When it comes to budget cuts, a senior military official says the Defense Department is being vilified when Congress is to blame. (Susan Walsh / AP)
A senior defense official says the Army and Defense Department are being unfairly vilified in the media over military budget cuts when Congress is really to blame.
“Congress is the one that passed the law that put sequestration into place,” the senior official told Army Times. The official requested anonymity in order to speak candidly. “Sequestration is bad. We’ve got to get rid of sequestration. What the Army and DoD leadership is trying to do, within the constraints, is give you the best [military] we can. We don’t want to cut.”

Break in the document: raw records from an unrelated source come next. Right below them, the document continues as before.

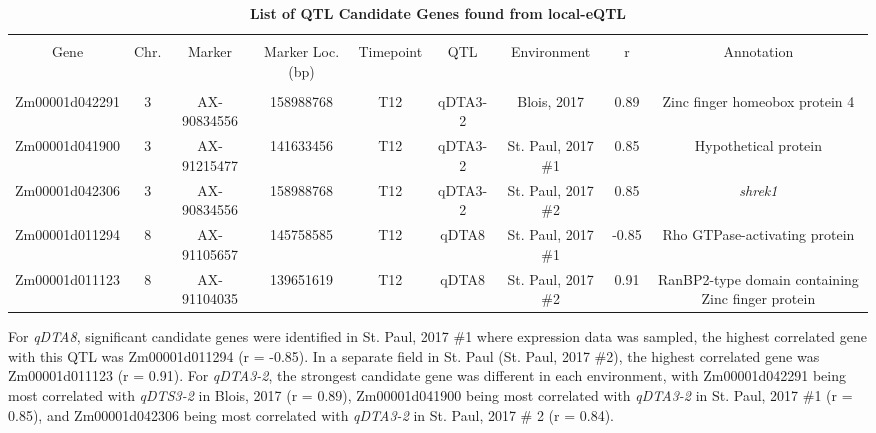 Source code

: \documentclass[article,9pt,twocolumn,twoside]{rilabRxiv}
\begin{document}
\begin{table}[!t]
    \centering
    \footnotesize
    \caption{\textbf{List of QTL Candidate Genes found from local-eQTL} \label{tab:candtable}}
    \begin{adjustbox}{max width=\textwidth,center}
    \begin{tabular}{c c c c c c c c c}
    \hline \\
    Gene & Chr. & Marker & Marker Loc. (bp) & Timepoint & QTL & Environment & r & Annotation \\
    \hline \\
    Zm00001d042291 & 3 & AX-90834556 & 158988768 & T12 & qDTA3-2 & Blois, 2017 & 0.89 & Zinc finger homeobox protein 4\\
    Zm00001d041900 & 3 & AX-91215477 & 141633456 & T12 & qDTA3-2 & St. Paul, 2017 \#1 & 0.85 & Hypothetical protein\\
    Zm00001d042306 & 3 & AX-90834556 & 158988768 & T12 & qDTA3-2 & St. Paul, 2017 \#2 & 0.85 & \textit{shrek1}\\
    Zm00001d011294 & 8 & AX-91105657 & 145758585 & T12 & qDTA8 & St. Paul, 2017 \#1 & -0.85 & Rho GTPase-activating protein \\
    Zm00001d011123 & 8 & AX-91104035 & 139651619 & T12 & qDTA8 & St. Paul, 2017 \#2 & 0.91 & RanBP2-type domain containing Zinc finger protein\\
    \hline
    \end{tabular}
    \end{adjustbox}
\end{table}

For \emph{qDTA8}, significant candidate genes were identified in St. Paul, 2017 \#1 where expression data was sampled, the highest correlated gene with this QTL was Zm00001d011294 (r = -0.85).
In a separate field in St. Paul (St. Paul, 2017 \#2), the highest correlated gene was Zm00001d011123 (r = 0.91). 
For \emph{qDTA3-2}, the strongest candidate gene was different in each environment, with Zm00001d042291 being most correlated with \emph{qDTS3-2} in Blois, 2017 (r = 0.89), Zm00001d041900 being most correlated with \emph{qDTA3-2} in St. Paul, 2017 \#1 (r = 0.85), and Zm00001d042306 being most correlated with \emph{qDTA3-2} in St. Paul, 2017 \# 2 (r = 0.84).
\par
\end{document}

Defense Secretary Chuck Hagel rolled out key details of the Pentagon’s fiscal 2015 budget proposal Monday. Some highlights: the first-ever rollback in Basic Allowance for Housing; a military pay raise that would match last year’s 1 percent hike, the lowest in the volunteer era; massive cuts to commissary subsidies; and potentially increased health care fees for both active-duty families and retirees.

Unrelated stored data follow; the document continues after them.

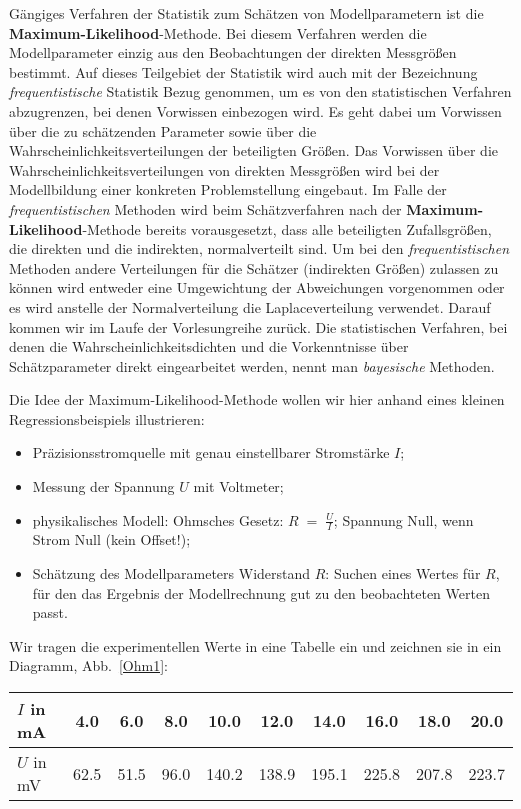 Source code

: Gängiges Verfahren der Statistik zum Schätzen von Modellparametern ist die \textbf{Maximum-Likelihood}-Methode.
Bei diesem Verfahren werden die Modellparameter einzig aus den Beobachtungen der direkten Messgrößen
bestimmt. Auf dieses Teilgebiet der Statistik wird auch mit der Bezeichnung \textsl{frequentistische}
Statistik Bezug genommen, um es von den statistischen Verfahren abzugrenzen, bei denen Vorwissen einbezogen wird. Es geht
dabei um Vorwissen über die zu schätzenden Parameter sowie über die Wahrscheinlichkeitsverteilungen der beteiligten Größen.
Das Vorwissen über die Wahrscheinlichkeitsverteilungen von direkten Messgrößen wird bei der Modellbildung einer konkreten Problemstellung
eingebaut. Im Falle der \textsl{frequentistischen} Methoden wird beim Schätzverfahren nach der \textbf{Maximum-Likelihood}-Methode
bereits vorausgesetzt, dass alle beteiligten Zufallsgrößen, die direkten und die indirekten, normalverteilt sind.
Um bei den \textsl{frequentistischen} Methoden andere Verteilungen für die Schätzer (indirekten Größen) zulassen
zu können wird entweder eine Umgewichtung der Abweichungen vorgenommen oder es wird anstelle der Normalverteilung die
Laplaceverteilung verwendet. Darauf kommen wir im Laufe der Vorlesungreihe zurück. Die statistischen Verfahren, bei denen
die Wahrscheinlichkeitsdichten und die Vorkenntnisse über Schätzparameter direkt eingearbeitet werden, nennt man
\textsl{bayesische} Methoden.

Die Idee der Maximum-Likelihood-Methode wollen wir hier anhand eines kleinen
Regressionsbeispiels illustrieren:
\begin{itemize}
\item Präzisionsstromquelle mit genau einstellbarer Stromstärke $I$;
\item Messung der Spannung $U$ mit Voltmeter;
\item physikalisches Modell: Ohmsches Gesetz: $R \; = \; \frac{U}{I}$; Spannung Null, wenn Strom Null (kein Offset!);
\item Schätzung des Modellparameters Widerstand $R$: Suchen eines Wertes für $R$, für den das
Ergebnis der Modellrechnung \glqq gut zu den beobachteten Werten passt\grqq.
\end{itemize}
Wir tragen die experimentellen Werte
in eine Tabelle ein und zeichnen sie in ein Diagramm, Abb.~\ref{Ohm1}:

\begin{center}
\begin{tabular}{l||c|c|c|c|c|c|c|c|c}
\hline\hline
 $I$ in mA & 4.0 &     6.0 &     8.0 &    10.0 &    12.0 &    14.0 &    16.0 &    18.0 &    20.0 \\
\hline
 $U$ in mV & 62.5 &    51.5 &    96.0 &   140.2 &   138.9 &   195.1 &   225.8 &   207.8 &   223.7 \\
\hline\hline
\end{tabular}
\end{center}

The official also addressed scrutiny the Army is facing over a decision to transfer all of the National Guard’s AH-64 Apache attack helicopters to active-duty.

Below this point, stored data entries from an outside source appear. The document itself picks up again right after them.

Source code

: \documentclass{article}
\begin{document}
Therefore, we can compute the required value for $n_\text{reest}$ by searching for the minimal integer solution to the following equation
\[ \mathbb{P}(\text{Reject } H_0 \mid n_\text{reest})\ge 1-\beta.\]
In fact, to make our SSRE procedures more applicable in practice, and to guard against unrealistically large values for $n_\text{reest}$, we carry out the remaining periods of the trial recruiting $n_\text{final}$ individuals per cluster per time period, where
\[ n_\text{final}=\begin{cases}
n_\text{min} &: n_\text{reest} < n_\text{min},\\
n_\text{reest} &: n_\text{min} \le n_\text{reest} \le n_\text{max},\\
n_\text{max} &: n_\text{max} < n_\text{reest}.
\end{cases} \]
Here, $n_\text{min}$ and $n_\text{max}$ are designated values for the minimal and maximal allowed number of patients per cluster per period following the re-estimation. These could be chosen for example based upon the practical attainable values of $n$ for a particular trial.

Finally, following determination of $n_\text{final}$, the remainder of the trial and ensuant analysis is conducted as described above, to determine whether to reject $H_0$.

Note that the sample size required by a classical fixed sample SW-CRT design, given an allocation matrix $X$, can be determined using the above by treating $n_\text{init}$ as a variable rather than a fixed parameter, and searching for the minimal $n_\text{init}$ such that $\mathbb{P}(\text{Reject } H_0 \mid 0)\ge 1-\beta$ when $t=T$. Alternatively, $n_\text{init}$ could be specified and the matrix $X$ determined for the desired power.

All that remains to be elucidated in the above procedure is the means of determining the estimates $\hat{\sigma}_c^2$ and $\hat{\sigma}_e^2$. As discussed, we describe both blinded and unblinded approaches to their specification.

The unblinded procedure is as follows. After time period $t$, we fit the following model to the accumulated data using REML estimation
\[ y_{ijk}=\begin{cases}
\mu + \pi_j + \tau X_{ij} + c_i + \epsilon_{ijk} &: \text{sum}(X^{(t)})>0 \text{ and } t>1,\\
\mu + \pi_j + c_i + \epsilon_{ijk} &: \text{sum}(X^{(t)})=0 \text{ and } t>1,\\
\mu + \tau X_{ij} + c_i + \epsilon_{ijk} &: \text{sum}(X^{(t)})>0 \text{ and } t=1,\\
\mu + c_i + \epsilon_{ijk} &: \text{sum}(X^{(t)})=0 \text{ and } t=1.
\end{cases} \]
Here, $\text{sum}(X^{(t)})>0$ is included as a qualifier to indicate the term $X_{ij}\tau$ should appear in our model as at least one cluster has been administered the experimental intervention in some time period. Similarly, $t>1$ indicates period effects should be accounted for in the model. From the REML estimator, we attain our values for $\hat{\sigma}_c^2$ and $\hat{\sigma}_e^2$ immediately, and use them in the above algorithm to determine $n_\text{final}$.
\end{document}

National Guard leaders and advocates and members of Congress have called the move unfair. But the senior official cited a different statistic, one that shows the Guard is also making some gains under the budget proposal.
When it comes to manpower, “We’re going to cut the active Army disproportionately to the Guard,” the official said.
The Army is moving from a force that’s 49 percent active duty and 51 percent Guard and Army Reserve, to 45 percent active, 55 percent reserve.
The official also blasted a bill in Congress that would stand up a commission to study the Army’s future force structure, a move that Guard officials have said they support.
The bill, HR 3930, sponsored by Rep. Joe Wilson, R-S.C., would establish a National Commission on the Structure of the Army and prohibit the Army from divesting, retiring or transferring any aircraft from the Army National Guard. It also would stop any end-strength reductions in the Army Guard at 350,000.
“The commission is an easy way out,” the official said. “It’s saying, ‘Let’s kick this down the road,’ and it’ll say you can’t cut the Guard. And if you can’t cut the Guard, we’ll have to cut the active.”
The official cautioned against too much focus on cost of the Active Army versus cost of the Guard.
“In many cases, the National Guard is cheaper, but that’s if you don’t have to use them,” the official said. “You’ve got to have balance.”